New German Guidelines on Colonial Returns Fail Rights Test

Human Rights

Last week, German federal, state, and local authorities adopted Common Guidelines on the handling of cultural assets and human remains from colonial contexts. Despite the welcome efforts to regulate the returns cultural belongings and ancestral remains from colonial contexts, the guidelines appear to go out of the way to distance such returns from international human rights standards on colonial reparation.

Germany, like other European governments, has generally considered such returns as voluntary gestures of goodwill, and “interstate (political) affairs,” rather than part of a duty to repair historic and ongoing colonial harm affecting communities. Affected communities are included in processes set out in the new guidelines, but their role is minimized by the requirement of the consent of the country of origin for any returns, and a necessary determination that cultural assets were “illegally” or “unethically” acquired. Many Indigenous peoples or minorities affected by colonial injustices are marginalized by their own governments, leaving them effectively unrepresented.

Human Rights Watch recently recommended that the UN Committee on Economic, Social and Cultural Rights scrutinize Germany’s compliance with its obligation to protect the right of everyone to take part in cultural life, which includes access to colonial-era cultural belongings and ancestral remains. Protecting cultural heritage and identity is particularly important for Indigenous peoples. The 2007 United Nations Declaration on the Rights of Indigenous Peoples specifically addresses this.

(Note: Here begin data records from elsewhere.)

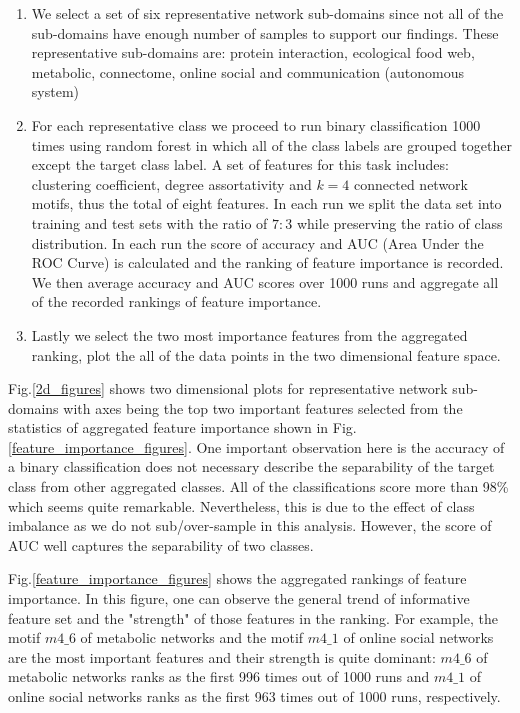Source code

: \documentclass{article}
\begin{document}
\begin{enumerate}
	\item We select a set of six representative network sub-domains since not all of the sub-domains have enough number of samples to support our findings. These representative sub-domains are: protein interaction, ecological food web, metabolic, connectome,  online social and communication (autonomous system)
	\item For each representative class we proceed to run binary classification 1000 times using random forest in which all of the class labels are grouped together except the target class label. A set of features for this task includes: clustering coefficient, degree assortativity and $k = 4$ connected network motifs, thus the total of eight features. In each run we split the data set into training and test sets with the ratio of $7:3$ while preserving the ratio of class distribution. In each run the score of accuracy and AUC (Area Under the ROC Curve) is calculated and the ranking of feature importance is recorded. We then average accuracy and AUC scores over 1000 runs and aggregate all of the recorded rankings of feature importance.
	\item Lastly we select the two most importance features from the aggregated ranking, plot the all of the data points in the two dimensional feature space.
\end{enumerate}

Fig.\ref{2d_figures} shows two dimensional plots for representative network sub-domains with axes being the top two important features selected from the statistics of aggregated feature importance shown in Fig. \ref{feature_importance_figures}. One important observation here is the accuracy of a binary classification does not necessary describe the separability of the target class from other aggregated classes. All of the classifications score more than 98\% which seems quite remarkable. Nevertheless, this is due to the effect of class imbalance as we do not sub/over-sample in this analysis. However, the score of AUC well captures the separability of two classes. 

Fig.\ref{feature_importance_figures} shows the aggregated rankings of feature importance. In this figure, one can observe the general trend of informative feature set and the "strength" of those features in the ranking. For example, the motif $m4\_6$ of metabolic networks and the motif $m4\_1$ of online social networks are the most important features and their strength is quite dominant:  $m4\_6$ of metabolic networks ranks as the first 996 times out of 1000 runs and $m4\_1$ of online social networks ranks as the first 963 times  out of 1000 runs, respectively.
\end{document}
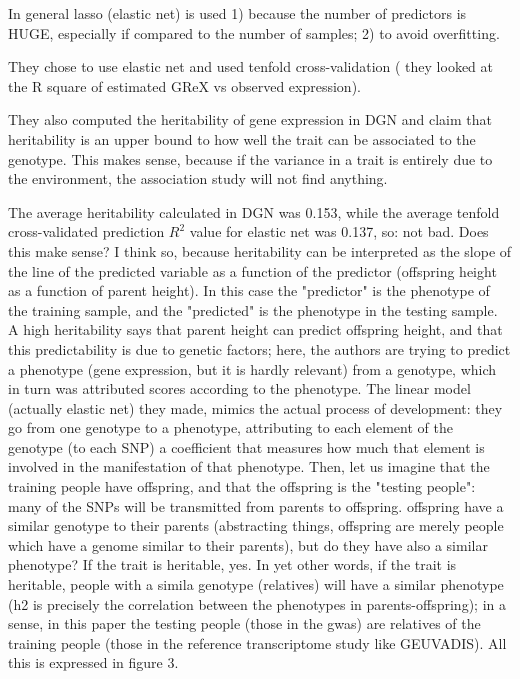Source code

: \documentclass[../main.tex]{subfiles}
\begin{document}
In general lasso (elastic net) is used 1) because the number of 
predictors is HUGE, especially if compared to the number of samples; 2) 
to avoid overfitting.

They chose to use elastic net and used tenfold cross-validation (\ie 
they looked at the R square of estimated GReX vs observed expression).

They also computed the heritability of gene expression in DGN and claim 
that heritability  is an upper 
bound to how well the trait can be associated to the genotype. This 
makes sense, because if the variance in a trait is entirely due to the 
environment, the association study will not find anything.

The average heritability calculated in DGN was 0.153, while the average 
tenfold cross-validated prediction $R^2$ value for elastic net was 
0.137, so: not bad. Does this make sense? I think so, because 
  heritability can be interpreted as the slope of the line of the 
predicted variable as a function of the predictor (\eg offspring height 
as a function of parent height). In this case the "predictor" is the 
phenotype of the training sample, and the "predicted" is the phenotype 
in the testing sample. A high heritability says that parent height can 
predict offspring height, and that this predictability is due to genetic 
factors; here, the authors are trying to predict a phenotype (gene 
expression, but it is hardly relevant) from a genotype, which in turn 
was attributed scores according to the phenotype. The linear model 
(actually elastic net) they made, mimics the actual process of 
development: they go from one genotype to a phenotype, attributing to 
each element of the genotype (\ie to each SNP) a coefficient that 
measures how much that element is involved in the manifestation of that 
phenotype. Then, let us imagine that the training people have offspring, 
and that the offspring is the "testing people": many of the SNPs will be 
transmitted from parents to offspring. offspring have a similar genotype 
to their parents (abstracting things, offspring are merely people which 
have a genome similar to their parents), but do they have also a similar 
phenotype? If the trait is heritable, yes. In yet other words, if the 
trait is heritable, people with a simila genotype (\ie relatives) will 
have a similar phenotype (h2 is precisely the correlation between the 
phenotypes in parents-offspring); in a sense, in this paper the testing 
people (those in the gwas) are relatives of the training people (those 
in the reference transcriptome study like GEUVADIS). All this is 
expressed in figure 3.
\end{document}
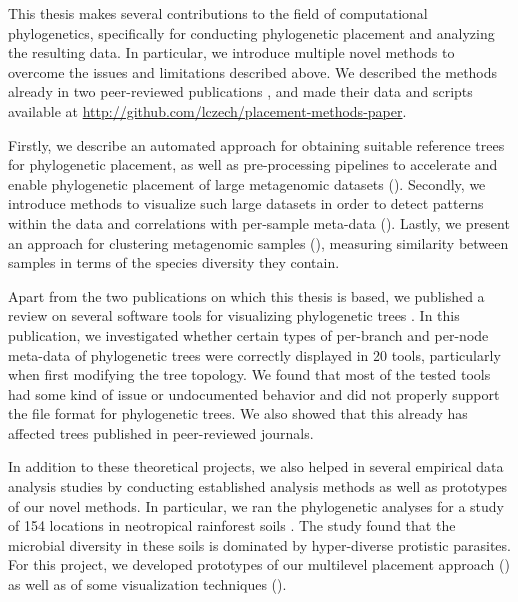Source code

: This thesis makes several contributions to the field of computational phylogenetics,
specifically for conducting phylogenetic placement and analyzing the resulting data.
In particular, we introduce multiple novel methods to overcome the issues and limitations described above.
We described the methods already in two peer-reviewed publications \cite{Czech2018,Czech2018a},
and made their data and scripts available at \url{http://github.com/lczech/placement-methods-paper}.

Firstly, we describe an automated approach for obtaining suitable reference trees for phylogenetic placement,
as well as pre-processing pipelines to accelerate and enable
phylogenetic placement of large metagenomic datasets ().
Secondly, we introduce methods to visualize such large datasets
in order to detect patterns within the data and correlations with per-sample meta-data ().
Lastly, we present an approach for clustering metagenomic samples (),
measuring similarity between samples in terms of the species diversity they contain.

Apart from the two publications on which this thesis is based,
we published a review on several software tools for visualizing phylogenetic trees \cite{Czech2017}.
In this publication, we investigated whether certain types of per-branch and per-node meta-data of phylogenetic trees
were correctly displayed in \num{20} tools, particularly when first modifying the tree topology.
We found that most of the tested tools had some kind of issue or undocumented behavior and
did not properly support the  file format for phylogenetic trees.
We also showed that this already has affected trees published in peer-reviewed journals.

In addition to these theoretical projects, we also helped in several empirical data analysis studies
by conducting established analysis methods as well as prototypes of our novel methods.
In particular, we ran the phylogenetic analyses for a study of \num{154} locations
in neotropical rainforest soils \cite{Mahe2017}. 
The study found that the microbial diversity in these soils is dominated by hyper-diverse protistic parasites.
For this project, we developed prototypes of our multilevel placement approach
()
as well as of some visualization techniques ().

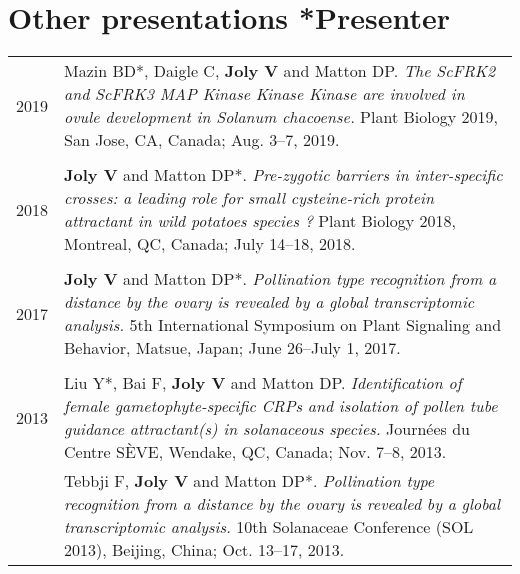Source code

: \documentclass[letterpaper,12pt]{article}
\begin{document}
\vspace{6mm}

\section[Other presentations]{Other presentations \hfill \small{*Presenter}}

\begin{tabularx}{\textwidth}{@{}r|X@{}}

2019
& Mazin BD*, Daigle C, \textbf{Joly V} and Matton DP.
  \emph{The ScFRK2 and ScFRK3 MAP Kinase Kinase Kinase are involved in ovule
  development in \emph{Solanum chacoense}.}
  Plant Biology 2019, San Jose, CA, Canada;
  Aug. 3--7, 2019.
  \\

\multicolumn{2}{c}{} \\

2018
& \textbf{Joly V} and Matton DP*.
  \emph{Pre-zygotic barriers in inter-specific crosses: a leading role for small
  cysteine-rich protein attractant in wild potatoes species ?}
  Plant Biology 2018, Montreal, QC, Canada;
  July 14–18, 2018.
  \\

\multicolumn{2}{c}{} \\

2017
& \textbf{Joly V} and Matton DP*.
  \emph{Pollination type recognition from a distance by the ovary is revealed
  by a global transcriptomic analysis.}
  5th International Symposium on Plant Signaling and Behavior, Matsue, Japan;
  June 26–July 1, 2017.
  \\

\multicolumn{2}{c}{} \\

2013
& Liu Y*, Bai F, \textbf{Joly V} and Matton DP.
  \emph{Identification of female gametophyte-specific CRPs and isolation of
  pollen tube guidance attractant(s) in solanaceous species.}
  Journées du Centre SÈVE, Wendake, QC, Canada;
  Nov. 7–8, 2013.
  \vspace{1.5mm}
  \\

& Tebbji F, \textbf{Joly V} and Matton DP*. \emph{Pollination type recognition
  from a distance by the ovary is revealed by a global transcriptomic analysis.}
  10th Solanaceae Conference (SOL 2013), Beijing, China;
  Oct. 13–17, 2013.
  \vspace{1.5mm}
  \\


\end{tabularx}
\end{document}
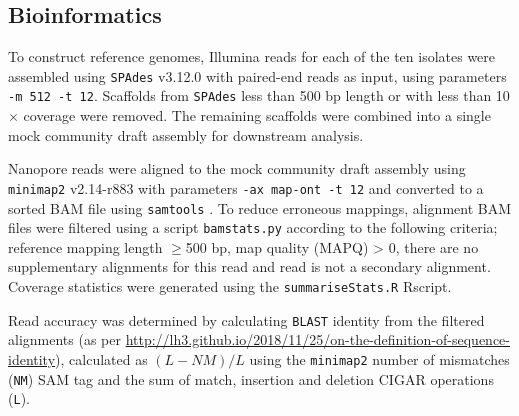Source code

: \documentclass[a4paper,num-refs]{oup-contemporary}
\begin{document}
\subsection{Bioinformatics}
To construct reference genomes, Illumina reads for each of the ten isolates were assembled using \texttt{SPAdes} v3.12.0 \cite{Bankevich2012-iu} with paired-end reads as input, using parameters \texttt{-m 512 -t 12}.
Scaffolds from \texttt{SPAdes} less than 500 bp length or with less than 10$\times$ coverage were removed. The remaining scaffolds were combined into a single mock community draft assembly for downstream analysis.

Nanopore reads were aligned to the mock community draft assembly using \texttt{minimap2} \cite{li2018minimap2} v2.14-r883 with parameters \texttt{-ax map-ont -t 12} and converted to a sorted BAM file using \texttt{samtools} \cite{li2009sequence}.
To reduce erroneous mappings, alignment BAM files were filtered using a script \texttt{bamstats.py} according to the following criteria; reference mapping length $\geq$500 bp, map quality (MAPQ) > 0, there are no supplementary alignments for this read and read is not a secondary alignment.
Coverage statistics were generated using the \texttt{summariseStats.R} Rscript. 


Read accuracy was determined by calculating \texttt{BLAST} identity from the filtered alignments (as per \url{http://lh3.github.io/2018/11/25/on-the-definition-of-sequence-identity}), calculated as $(L-NM)/L$ using the \texttt{minimap2} number of mismatches (\texttt{NM}) SAM tag and the sum of match, insertion and deletion CIGAR operations (\texttt{L}). 
\vfill\null
\end{document}

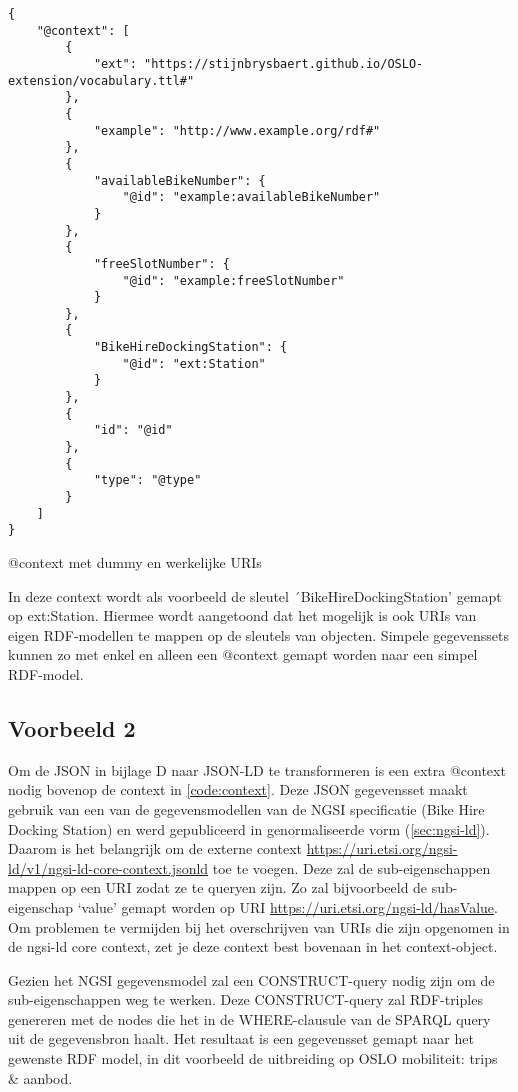 \begin{code}
\begin{verbatim}
{
    "@context": [
        {
            "ext": "https://stijnbrysbaert.github.io/OSLO-extension/vocabulary.ttl#"
        },
        {
            "example": "http://www.example.org/rdf#"
        },
        {
            "availableBikeNumber": {
                "@id": "example:availableBikeNumber"
            }
        },
        {
            "freeSlotNumber": {
                "@id": "example:freeSlotNumber"
            }
        },
        {
            "BikeHireDockingStation": {
                "@id": "ext:Station"
            }
        },
        {
            "id": "@id"
        },
        {
            "type": "@type"
        }
    ]
}
\end{verbatim}
\caption{@context met dummy en werkelijke URIs}
\label{code:context}
\end{code}

In deze context wordt als voorbeeld de sleutel ´BikeHireDockingStation' gemapt op ext:Station. Hiermee wordt aangetoond dat het mogelijk is ook URIs van eigen RDF-modellen te mappen op de sleutels van objecten. Simpele gegevenssets kunnen zo met enkel en alleen een @context gemapt worden naar een simpel RDF-model. 

\subsection{Voorbeeld 2}
\label{subsec:vb2}
Om de JSON in bijlage D naar JSON-LD te transformeren is een extra @context nodig bovenop de context in \ref{code:context}. Deze JSON gegevensset maakt gebruik van een van de gegevensmodellen van de NGSI specificatie (Bike Hire Docking Station) en werd gepubliceerd in genormaliseerde vorm (\ref{sec:ngsi-ld}). Daarom is het belangrijk om de externe context \url{https://uri.etsi.org/ngsi-ld/v1/ngsi-ld-core-context.jsonld} toe te voegen. Deze zal de sub-eigenschappen mappen op een URI zodat ze te queryen zijn. Zo zal bijvoorbeeld de sub-eigenschap `value' gemapt worden op URI \url{https://uri.etsi.org/ngsi-ld/hasValue}.
Om problemen te vermijden bij het overschrijven van URIs die zijn opgenomen in de ngsi-ld core context, zet je deze context best bovenaan in het context-object.

Gezien het NGSI gegevensmodel zal een CONSTRUCT-query nodig zijn om de sub-eigenschappen weg te werken. Deze CONSTRUCT-query zal RDF-triples genereren met de nodes die het in de WHERE-clausule van de SPARQL query uit de gegevensbron haalt. Het resultaat is een gegevensset gemapt naar het gewenste RDF model, in dit voorbeeld de uitbreiding op OSLO mobiliteit: trips \& aanbod.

In 2023, the UN Committee on the Elimination of Racial Discrimination recommended that Germany adopt a comprehensive rights-based approach to “restitution of colonial objects and cultural artifacts, in particular the restitution of the human remains of ancestors,” with meaningful participation for affected communities.

During consultations, Human Rights Watch and civil society partners called on German authorities to ground returns in international human rights standards. Yet these new guidelines explicitly negate the applicability of international law, describing the basis for returns as an “ethical and moral” obligation rather than a legal one.

Returns of colonial belongings and ancestral remains should be acknowledged for what they are: a form of reparation based on legal obligations. Returns should therefore be rights-based to ensure the restoration of communities’ dignity and to heal intergenerational trauma.

At a time of global and regional momentum of calls for reparatory justice to address lasting impacts of colonial atrocities, the guidelines in their current form are a missed opportunity. The German government should look at them again with rights and justice in mind.